Extracted data:
┌──

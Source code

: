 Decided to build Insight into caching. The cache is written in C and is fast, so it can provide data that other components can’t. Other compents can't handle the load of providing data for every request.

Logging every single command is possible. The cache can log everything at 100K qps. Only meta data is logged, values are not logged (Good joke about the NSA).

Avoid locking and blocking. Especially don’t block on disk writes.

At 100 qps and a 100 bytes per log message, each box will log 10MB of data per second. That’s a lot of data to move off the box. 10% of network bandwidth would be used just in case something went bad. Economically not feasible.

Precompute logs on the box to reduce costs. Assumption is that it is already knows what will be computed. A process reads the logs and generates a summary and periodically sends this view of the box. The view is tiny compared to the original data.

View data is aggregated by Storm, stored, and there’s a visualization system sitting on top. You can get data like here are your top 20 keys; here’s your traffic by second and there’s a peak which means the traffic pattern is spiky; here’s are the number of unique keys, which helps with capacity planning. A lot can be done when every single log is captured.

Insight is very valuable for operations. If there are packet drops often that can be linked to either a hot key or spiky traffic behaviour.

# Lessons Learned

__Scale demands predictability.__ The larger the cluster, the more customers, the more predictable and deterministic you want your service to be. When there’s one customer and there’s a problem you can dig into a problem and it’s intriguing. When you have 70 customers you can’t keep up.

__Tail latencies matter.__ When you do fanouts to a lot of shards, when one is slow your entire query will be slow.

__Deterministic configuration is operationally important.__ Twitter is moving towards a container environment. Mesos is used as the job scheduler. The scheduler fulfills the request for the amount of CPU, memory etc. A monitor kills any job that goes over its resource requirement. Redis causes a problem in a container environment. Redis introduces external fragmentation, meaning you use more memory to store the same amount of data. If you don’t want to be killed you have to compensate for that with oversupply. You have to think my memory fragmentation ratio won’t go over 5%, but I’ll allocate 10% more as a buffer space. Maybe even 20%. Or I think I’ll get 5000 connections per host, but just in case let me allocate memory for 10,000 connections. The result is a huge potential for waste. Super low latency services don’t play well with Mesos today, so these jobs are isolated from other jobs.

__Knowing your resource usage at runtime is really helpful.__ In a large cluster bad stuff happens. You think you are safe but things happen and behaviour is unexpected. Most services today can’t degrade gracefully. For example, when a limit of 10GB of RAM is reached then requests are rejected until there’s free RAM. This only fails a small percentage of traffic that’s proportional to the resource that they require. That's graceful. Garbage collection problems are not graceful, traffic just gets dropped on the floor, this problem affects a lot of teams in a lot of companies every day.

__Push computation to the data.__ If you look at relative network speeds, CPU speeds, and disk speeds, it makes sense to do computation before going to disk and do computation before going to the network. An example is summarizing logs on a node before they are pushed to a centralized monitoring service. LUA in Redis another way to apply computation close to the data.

└──

Work to complete:
Given the records above, reproduce precisely and only the lines between the line holding "# Lessons Learned" and the line holding "will be slow.", inclusive.

Response:
# Lessons Learned

__Scale demands predictability.__ The larger the cluster, the more customers, the more predictable and deterministic you want your service to be. When there’s one customer and there’s a problem you can dig into a problem and it’s intriguing. When you have 70 customers you can’t keep up.

__Tail latencies matter.__ When you do fanouts to a lot of shards, when one is slow your entire query will be slow.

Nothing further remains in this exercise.